IN A NOTE to her edition of Letters of Wallace Stevens, Holly Stevens states that her mother, Elsie Stevens, was the model for both the 1916 US dime and the 1916 US half dollar. Commenting on the new apartment at 441 West 21st Street in New York City, which Wallace Stevens had found in August 1909 for the soon-to-be married couple, Holly Stevens claims that four years later their landlord, the sculptor Adolph Alexander Weinman, "persuaded Mrs. Stevens to pose for him. The design he made, using her head, won the competition for a design for the new dime and half-dollar issued by the U.S. Treasury Department in 1916" (L 155n2). Holly Stevens's assertion has been taken at face value, and it has been perpetuated numerous times by Stevens scholars, including myself, and others.1 Is Holly Stevens's statement correct?

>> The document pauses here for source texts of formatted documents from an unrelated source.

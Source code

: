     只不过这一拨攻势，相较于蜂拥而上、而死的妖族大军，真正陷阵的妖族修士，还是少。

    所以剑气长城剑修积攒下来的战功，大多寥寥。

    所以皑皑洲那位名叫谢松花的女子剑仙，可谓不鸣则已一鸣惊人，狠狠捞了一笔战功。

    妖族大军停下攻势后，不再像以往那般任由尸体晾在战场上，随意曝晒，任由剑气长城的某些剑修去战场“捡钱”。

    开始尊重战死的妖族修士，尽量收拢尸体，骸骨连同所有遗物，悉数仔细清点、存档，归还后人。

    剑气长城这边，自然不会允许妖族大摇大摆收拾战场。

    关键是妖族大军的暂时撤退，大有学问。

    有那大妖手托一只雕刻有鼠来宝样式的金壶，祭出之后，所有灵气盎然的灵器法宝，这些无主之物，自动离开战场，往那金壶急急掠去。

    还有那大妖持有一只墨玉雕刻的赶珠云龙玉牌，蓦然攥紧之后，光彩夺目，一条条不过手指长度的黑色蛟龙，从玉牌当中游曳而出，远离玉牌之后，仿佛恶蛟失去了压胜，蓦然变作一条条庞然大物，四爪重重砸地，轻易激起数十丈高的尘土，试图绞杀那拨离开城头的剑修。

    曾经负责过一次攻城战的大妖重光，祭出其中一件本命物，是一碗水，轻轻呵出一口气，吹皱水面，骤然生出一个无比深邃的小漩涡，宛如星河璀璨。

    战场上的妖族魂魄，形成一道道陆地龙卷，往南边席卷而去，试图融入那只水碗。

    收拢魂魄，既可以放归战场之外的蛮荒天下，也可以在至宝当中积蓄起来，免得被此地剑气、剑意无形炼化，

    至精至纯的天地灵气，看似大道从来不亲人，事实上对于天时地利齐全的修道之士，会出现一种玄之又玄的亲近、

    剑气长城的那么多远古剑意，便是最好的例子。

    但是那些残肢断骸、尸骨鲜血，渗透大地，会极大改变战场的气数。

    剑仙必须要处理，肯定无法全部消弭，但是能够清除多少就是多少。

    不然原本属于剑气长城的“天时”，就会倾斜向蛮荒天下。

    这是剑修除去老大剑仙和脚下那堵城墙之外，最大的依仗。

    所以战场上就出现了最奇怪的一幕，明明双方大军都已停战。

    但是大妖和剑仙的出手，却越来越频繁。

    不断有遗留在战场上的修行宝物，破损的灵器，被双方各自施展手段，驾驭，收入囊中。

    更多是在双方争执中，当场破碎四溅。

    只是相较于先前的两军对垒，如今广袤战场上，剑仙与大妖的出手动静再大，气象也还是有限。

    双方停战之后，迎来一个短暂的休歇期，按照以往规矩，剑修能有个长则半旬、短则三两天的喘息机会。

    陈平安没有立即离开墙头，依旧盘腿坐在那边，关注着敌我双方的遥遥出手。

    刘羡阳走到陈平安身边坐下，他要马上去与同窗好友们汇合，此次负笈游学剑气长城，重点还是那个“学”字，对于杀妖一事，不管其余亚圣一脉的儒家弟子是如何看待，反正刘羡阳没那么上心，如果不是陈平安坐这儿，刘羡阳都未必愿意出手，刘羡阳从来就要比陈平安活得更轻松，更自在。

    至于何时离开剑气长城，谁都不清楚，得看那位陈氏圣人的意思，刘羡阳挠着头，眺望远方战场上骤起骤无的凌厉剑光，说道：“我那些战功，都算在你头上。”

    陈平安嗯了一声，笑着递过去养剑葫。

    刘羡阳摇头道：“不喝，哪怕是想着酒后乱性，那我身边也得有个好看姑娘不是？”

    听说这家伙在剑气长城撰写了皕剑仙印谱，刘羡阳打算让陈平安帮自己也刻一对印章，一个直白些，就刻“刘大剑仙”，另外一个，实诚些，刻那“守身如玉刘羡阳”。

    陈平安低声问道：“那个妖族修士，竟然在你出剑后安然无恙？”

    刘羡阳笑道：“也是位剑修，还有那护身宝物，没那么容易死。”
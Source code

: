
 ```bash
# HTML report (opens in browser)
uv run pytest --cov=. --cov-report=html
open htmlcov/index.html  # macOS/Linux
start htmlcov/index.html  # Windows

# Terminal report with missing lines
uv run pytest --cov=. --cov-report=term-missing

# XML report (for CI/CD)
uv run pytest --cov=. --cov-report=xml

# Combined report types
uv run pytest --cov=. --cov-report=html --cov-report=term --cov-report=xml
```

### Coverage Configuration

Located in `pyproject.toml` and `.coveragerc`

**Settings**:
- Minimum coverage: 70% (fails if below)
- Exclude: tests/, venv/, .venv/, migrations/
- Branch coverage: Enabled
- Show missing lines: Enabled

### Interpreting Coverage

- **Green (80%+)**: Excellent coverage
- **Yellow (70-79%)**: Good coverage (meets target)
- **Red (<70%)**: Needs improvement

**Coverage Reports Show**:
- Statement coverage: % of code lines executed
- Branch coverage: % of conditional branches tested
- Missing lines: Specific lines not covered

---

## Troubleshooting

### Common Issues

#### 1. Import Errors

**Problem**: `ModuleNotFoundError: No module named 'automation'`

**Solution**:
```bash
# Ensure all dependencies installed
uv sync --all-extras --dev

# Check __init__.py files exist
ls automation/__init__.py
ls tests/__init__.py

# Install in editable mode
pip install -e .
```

Others have proposed different models. Diane Rozas and Anita Bourne Gottehrer in their book, American Venus: The Extraordinary Life of Audrey Munson, Model and Muse, identify Audrey Munson as the model for both coins. James Bone in The Curse of Beauty: The Scandalous and Tragic Life of Audrey Munson, America's First Supermodel states that Munson claimed to be on the dime and played a role in the half dollar. Although there are discrepancies, both biographies relate the same account of how Munson became the most sought-after model during America's Beaux-Arts movement. She and her mother were walking in New York when a photographer noticed the teenager and asked whether he could photograph her. Her mother consented and, after a few photo sessions, the photographer shared his images with artist friends, who then engaged Munson to pose for them. With a letter of introduction from one of the painters, Munson visited the studio of the sculptor Isidore Konti. Konti, who had been working on a commission but could never find the proper model to complete it, was enthralled by Munson's nearly perfect proportions and graceful features. He immediately asked her to pose nude and to hold several positions. The result was Konti's sensuous Three Graces (1909), in marble, which adorned the newly added ballroom of the Hotel Astor.2 A few months [End Page 153] later, perhaps in October 1909, Konti introduced Munson to Adolph Weinman. Elegantly tall with wavy black hair and possessing classically ideal features, she instantly became a favorite of Weinman's, who used her as a model for numerous sculptures over the years. Although Weinman never disclosed the name of the model for the 1916 dime and half dollar, Rozas and Gottehrer report, "A neighbor from Audrey's hometown recalls hearing her admit to having posed for the coins" (38).3 Indicating Munson clearly believed she was the model, at least for the dime, Bone discovered that the nursing staff taking care of her in her later years nicknamed her "the Dime Lady" (280). On one occasion, Munson pressed a Winged Liberty dime into a nurse's hand as a memento. The nurse, Joanne Poore, who took care of Munson for fifteen years, is convinced that Munson was the model: "That's her profile—and I know her profile" (qtd. in Bone 281). Is this evidence persuasive?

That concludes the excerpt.